Reflection: Hospitality Isn’t the Latte. It’s the Reliability. (Still True.)

In May 2024, I had the opportunity to join a virtual panel for the Flexworld Series hosted by OfficeRnD, alongside Ed Hobbs (National GM at X+Y) and moderator Ivan Guberkov, VP of Product at OfficeRnD. The topic was hospitality, which is one of those concepts that everyone in flex workspace talks about, but not everyone defines the same way. It often gets reduced to snacks, events, coffee upgrades, or whatever looks good on a tour. But what I shared then, and what I believe even more strongly now, is that hospitality isn’t what you add. Hospitality is what you remove. You remove friction. You remove uncertainty. You remove distractions. Because at the end of the day, members aren’t really buying office space. They’re buying the ability to walk in and get work done.
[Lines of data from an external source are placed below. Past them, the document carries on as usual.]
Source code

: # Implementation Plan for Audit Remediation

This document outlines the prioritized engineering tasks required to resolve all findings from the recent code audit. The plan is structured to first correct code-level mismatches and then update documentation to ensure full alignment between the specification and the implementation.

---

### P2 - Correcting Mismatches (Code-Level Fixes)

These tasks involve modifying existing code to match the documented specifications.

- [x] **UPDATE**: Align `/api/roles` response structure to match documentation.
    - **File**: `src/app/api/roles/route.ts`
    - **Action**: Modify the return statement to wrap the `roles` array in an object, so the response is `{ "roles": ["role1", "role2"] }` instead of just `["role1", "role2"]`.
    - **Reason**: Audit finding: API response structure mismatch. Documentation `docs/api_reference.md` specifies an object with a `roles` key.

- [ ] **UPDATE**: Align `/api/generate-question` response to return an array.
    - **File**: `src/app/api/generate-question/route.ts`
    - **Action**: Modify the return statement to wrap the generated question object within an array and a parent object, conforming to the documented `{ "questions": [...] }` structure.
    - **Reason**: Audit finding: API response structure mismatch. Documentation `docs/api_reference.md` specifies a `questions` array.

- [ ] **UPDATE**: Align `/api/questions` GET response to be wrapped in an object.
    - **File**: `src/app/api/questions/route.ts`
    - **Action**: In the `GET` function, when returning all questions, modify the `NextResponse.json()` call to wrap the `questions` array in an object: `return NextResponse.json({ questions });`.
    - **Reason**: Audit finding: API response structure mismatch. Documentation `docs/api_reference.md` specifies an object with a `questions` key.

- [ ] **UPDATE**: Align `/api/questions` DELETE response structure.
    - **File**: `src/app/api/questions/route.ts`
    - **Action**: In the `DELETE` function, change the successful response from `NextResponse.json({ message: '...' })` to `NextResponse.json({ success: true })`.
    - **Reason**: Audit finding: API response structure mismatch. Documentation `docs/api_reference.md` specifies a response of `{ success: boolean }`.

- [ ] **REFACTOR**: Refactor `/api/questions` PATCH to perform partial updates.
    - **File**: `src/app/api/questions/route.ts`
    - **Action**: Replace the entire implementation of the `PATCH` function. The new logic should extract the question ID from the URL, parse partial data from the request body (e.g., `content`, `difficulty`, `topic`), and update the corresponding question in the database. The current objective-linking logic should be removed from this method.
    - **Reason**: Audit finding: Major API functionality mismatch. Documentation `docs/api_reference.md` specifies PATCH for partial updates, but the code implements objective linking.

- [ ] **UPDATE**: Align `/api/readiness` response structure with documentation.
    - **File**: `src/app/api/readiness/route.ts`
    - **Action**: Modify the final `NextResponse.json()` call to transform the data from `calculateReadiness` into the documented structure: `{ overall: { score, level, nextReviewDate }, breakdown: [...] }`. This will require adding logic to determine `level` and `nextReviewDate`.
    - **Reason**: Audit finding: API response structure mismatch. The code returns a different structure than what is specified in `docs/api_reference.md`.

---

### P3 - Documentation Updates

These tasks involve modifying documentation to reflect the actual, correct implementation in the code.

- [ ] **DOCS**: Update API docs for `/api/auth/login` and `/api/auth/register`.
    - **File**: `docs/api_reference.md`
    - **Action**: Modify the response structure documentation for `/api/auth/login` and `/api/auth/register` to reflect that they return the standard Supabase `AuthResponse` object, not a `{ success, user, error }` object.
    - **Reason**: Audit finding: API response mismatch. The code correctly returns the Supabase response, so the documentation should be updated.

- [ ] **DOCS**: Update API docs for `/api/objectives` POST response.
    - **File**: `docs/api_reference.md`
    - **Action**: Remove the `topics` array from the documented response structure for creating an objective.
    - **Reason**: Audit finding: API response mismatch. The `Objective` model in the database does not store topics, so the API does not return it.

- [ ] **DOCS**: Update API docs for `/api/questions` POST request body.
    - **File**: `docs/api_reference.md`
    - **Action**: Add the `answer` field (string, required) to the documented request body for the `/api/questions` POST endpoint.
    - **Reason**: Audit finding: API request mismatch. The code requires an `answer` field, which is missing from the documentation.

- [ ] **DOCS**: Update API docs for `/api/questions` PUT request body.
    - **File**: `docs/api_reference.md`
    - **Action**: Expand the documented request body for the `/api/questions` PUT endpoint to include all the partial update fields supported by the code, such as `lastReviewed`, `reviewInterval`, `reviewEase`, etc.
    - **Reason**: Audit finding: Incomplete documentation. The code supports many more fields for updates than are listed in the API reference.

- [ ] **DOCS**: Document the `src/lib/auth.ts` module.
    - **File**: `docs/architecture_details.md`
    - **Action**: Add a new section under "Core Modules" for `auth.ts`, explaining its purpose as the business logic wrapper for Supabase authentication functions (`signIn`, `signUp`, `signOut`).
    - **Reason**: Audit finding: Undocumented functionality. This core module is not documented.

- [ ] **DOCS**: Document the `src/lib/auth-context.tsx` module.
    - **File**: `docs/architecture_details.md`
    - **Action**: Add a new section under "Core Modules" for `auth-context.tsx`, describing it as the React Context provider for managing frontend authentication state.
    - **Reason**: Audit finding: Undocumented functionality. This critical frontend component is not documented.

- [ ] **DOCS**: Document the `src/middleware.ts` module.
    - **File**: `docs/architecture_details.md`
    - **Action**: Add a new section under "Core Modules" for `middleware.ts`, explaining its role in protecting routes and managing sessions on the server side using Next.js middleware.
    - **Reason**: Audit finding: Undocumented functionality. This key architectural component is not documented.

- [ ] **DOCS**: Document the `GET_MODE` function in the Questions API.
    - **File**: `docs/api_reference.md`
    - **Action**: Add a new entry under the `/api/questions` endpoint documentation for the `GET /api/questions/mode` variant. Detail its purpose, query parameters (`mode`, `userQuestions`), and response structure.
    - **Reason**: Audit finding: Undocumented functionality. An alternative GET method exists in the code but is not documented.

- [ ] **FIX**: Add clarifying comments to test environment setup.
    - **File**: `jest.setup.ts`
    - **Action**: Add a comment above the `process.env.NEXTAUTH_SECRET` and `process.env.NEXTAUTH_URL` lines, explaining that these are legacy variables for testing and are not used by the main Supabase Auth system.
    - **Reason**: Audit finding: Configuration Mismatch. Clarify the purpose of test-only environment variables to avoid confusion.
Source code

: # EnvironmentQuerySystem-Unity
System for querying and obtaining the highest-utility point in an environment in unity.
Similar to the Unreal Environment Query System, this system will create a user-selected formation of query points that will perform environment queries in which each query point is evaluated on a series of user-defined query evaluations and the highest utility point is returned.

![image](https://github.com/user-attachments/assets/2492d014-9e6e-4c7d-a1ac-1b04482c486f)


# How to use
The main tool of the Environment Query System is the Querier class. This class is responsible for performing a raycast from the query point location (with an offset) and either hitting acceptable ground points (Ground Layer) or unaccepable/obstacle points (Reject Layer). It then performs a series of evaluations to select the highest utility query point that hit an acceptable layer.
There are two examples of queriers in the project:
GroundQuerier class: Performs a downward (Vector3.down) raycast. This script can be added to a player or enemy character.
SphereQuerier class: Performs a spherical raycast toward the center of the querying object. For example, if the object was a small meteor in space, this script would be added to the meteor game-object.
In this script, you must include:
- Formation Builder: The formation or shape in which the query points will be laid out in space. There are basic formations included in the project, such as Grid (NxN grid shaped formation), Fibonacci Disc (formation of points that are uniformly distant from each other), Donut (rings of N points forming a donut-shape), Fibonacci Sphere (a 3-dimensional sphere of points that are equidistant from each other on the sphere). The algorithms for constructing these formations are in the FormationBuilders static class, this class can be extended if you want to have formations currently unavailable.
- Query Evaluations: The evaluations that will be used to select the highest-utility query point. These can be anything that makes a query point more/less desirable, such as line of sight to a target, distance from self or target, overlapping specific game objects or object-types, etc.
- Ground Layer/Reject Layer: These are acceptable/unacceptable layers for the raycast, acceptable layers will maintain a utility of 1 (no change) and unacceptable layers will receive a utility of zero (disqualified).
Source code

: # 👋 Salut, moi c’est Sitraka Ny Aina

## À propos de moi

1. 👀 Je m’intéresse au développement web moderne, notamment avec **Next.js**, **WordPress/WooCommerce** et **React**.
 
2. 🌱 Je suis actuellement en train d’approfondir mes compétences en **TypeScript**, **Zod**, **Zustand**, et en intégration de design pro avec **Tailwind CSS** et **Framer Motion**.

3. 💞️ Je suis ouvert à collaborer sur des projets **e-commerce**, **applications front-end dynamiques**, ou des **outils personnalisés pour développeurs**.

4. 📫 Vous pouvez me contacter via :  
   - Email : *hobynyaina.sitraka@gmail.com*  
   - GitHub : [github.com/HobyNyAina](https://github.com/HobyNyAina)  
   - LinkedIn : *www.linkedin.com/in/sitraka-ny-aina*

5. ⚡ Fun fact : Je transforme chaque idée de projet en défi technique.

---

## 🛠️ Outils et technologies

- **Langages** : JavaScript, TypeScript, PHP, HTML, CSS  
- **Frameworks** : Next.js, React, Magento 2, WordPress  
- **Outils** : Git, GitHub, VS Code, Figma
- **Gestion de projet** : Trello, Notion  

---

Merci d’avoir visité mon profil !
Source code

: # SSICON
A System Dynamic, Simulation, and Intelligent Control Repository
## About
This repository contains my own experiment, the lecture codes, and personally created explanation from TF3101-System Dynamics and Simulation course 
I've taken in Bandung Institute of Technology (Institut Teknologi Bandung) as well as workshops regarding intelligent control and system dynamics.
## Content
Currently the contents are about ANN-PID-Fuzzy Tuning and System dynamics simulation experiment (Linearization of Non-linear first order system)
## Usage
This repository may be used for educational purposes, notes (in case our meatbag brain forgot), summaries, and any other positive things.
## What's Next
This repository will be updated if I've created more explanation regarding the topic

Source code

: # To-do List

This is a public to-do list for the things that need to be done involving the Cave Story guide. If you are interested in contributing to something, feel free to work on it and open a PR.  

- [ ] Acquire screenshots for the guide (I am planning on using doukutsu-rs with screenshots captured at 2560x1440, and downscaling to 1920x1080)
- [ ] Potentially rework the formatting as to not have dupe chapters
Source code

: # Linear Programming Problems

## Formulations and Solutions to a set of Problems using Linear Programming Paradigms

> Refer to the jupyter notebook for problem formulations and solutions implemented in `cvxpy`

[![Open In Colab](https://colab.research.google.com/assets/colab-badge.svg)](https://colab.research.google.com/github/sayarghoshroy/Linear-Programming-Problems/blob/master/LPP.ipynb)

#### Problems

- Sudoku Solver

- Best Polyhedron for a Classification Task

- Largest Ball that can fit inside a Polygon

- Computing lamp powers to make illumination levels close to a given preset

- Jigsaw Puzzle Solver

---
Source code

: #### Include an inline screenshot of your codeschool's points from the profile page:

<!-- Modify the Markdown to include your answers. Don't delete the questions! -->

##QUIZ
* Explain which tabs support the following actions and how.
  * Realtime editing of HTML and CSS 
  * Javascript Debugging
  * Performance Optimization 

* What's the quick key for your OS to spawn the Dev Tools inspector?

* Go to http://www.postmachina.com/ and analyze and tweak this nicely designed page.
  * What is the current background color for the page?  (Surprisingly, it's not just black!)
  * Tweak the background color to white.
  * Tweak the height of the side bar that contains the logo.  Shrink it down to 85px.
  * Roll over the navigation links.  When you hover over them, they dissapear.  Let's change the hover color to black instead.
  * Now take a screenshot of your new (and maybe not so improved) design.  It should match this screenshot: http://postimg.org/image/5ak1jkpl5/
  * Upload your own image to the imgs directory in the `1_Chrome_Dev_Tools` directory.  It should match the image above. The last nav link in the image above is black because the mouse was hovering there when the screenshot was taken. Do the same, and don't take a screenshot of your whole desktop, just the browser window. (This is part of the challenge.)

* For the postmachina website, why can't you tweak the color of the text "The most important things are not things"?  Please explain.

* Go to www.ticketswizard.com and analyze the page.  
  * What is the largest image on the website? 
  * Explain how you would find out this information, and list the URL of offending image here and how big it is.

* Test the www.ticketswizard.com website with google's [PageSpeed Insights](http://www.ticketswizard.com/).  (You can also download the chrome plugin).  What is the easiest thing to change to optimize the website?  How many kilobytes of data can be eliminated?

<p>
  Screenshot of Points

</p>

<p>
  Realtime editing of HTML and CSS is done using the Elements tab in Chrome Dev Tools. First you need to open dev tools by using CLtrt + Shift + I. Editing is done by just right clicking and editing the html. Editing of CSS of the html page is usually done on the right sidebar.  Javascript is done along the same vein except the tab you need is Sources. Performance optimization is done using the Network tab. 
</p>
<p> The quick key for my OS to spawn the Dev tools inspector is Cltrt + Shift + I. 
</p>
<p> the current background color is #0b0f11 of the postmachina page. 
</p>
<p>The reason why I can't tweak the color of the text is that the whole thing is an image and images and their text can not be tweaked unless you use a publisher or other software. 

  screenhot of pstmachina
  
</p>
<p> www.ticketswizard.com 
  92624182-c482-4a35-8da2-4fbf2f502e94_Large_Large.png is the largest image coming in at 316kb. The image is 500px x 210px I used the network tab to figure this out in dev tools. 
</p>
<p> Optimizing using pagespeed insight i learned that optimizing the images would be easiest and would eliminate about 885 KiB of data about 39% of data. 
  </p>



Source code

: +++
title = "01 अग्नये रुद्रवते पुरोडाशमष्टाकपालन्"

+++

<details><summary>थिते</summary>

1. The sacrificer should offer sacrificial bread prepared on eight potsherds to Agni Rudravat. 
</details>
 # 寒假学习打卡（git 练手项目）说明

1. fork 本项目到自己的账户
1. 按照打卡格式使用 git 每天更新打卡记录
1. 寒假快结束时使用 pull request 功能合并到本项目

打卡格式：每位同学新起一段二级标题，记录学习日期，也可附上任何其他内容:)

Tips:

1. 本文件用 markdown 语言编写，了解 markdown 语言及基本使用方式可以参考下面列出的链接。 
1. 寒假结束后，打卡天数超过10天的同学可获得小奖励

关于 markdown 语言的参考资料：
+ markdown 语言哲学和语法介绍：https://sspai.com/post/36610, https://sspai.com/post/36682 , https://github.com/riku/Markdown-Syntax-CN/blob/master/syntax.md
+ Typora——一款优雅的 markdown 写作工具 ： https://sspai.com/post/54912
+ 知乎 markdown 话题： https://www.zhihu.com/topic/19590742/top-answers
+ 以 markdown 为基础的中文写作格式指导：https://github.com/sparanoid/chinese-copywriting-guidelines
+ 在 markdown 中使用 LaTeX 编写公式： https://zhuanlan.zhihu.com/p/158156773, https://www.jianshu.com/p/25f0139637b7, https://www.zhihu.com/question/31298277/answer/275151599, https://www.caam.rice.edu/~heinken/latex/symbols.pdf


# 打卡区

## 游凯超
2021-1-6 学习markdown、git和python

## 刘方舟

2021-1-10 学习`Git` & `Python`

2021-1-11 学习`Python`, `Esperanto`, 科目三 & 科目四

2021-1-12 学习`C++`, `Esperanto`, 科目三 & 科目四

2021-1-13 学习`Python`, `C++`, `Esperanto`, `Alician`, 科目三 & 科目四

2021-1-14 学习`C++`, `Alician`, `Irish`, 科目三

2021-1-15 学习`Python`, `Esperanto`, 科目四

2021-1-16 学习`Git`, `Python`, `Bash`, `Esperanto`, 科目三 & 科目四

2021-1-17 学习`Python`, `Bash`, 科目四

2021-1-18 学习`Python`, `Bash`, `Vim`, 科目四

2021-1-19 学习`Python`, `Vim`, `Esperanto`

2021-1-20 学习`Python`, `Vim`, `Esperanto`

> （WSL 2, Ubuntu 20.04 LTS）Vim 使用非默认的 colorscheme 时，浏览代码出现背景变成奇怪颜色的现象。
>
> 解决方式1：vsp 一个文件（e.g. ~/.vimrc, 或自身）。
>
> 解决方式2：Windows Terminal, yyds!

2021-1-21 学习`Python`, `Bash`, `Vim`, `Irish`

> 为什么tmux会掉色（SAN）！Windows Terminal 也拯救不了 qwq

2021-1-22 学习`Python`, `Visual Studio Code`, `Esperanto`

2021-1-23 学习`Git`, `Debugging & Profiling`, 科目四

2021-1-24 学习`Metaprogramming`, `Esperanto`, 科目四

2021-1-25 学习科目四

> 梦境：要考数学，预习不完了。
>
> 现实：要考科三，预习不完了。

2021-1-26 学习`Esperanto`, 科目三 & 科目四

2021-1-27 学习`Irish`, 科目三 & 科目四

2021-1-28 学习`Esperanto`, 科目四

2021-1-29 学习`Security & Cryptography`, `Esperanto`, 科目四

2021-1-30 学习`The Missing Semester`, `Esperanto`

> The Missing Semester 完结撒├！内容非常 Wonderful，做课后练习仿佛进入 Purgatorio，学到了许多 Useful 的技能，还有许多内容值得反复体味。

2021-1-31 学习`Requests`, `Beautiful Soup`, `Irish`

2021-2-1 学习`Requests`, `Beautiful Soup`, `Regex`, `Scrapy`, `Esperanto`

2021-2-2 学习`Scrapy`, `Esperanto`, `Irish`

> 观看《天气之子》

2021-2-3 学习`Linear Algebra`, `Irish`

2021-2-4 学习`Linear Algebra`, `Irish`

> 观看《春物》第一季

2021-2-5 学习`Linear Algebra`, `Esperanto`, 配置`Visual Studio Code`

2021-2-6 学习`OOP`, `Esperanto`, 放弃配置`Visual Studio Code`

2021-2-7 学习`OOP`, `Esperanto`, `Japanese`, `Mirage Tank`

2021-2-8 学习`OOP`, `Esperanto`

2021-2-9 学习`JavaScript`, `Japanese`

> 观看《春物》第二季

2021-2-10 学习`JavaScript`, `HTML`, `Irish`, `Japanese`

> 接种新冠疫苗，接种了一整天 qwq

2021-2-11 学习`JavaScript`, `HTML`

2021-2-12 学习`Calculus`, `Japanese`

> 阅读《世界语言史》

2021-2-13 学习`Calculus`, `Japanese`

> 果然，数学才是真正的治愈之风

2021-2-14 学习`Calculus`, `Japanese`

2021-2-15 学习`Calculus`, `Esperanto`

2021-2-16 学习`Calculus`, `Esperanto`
At Firmspace, we’ve always treated hospitality as something operational. It’s not just a brand idea or a vibe. It’s part of the product. Our entire experience is built around privacy, security, and productivity, which means hospitality has to support those pillars in real, measurable ways. If a member walks into our space and everything works the way it’s supposed to, that’s hospitality. If they walk in and nothing works, it doesn’t matter how good the coffee is. A warm greeting is important, but it is not the differentiator. Consistency is.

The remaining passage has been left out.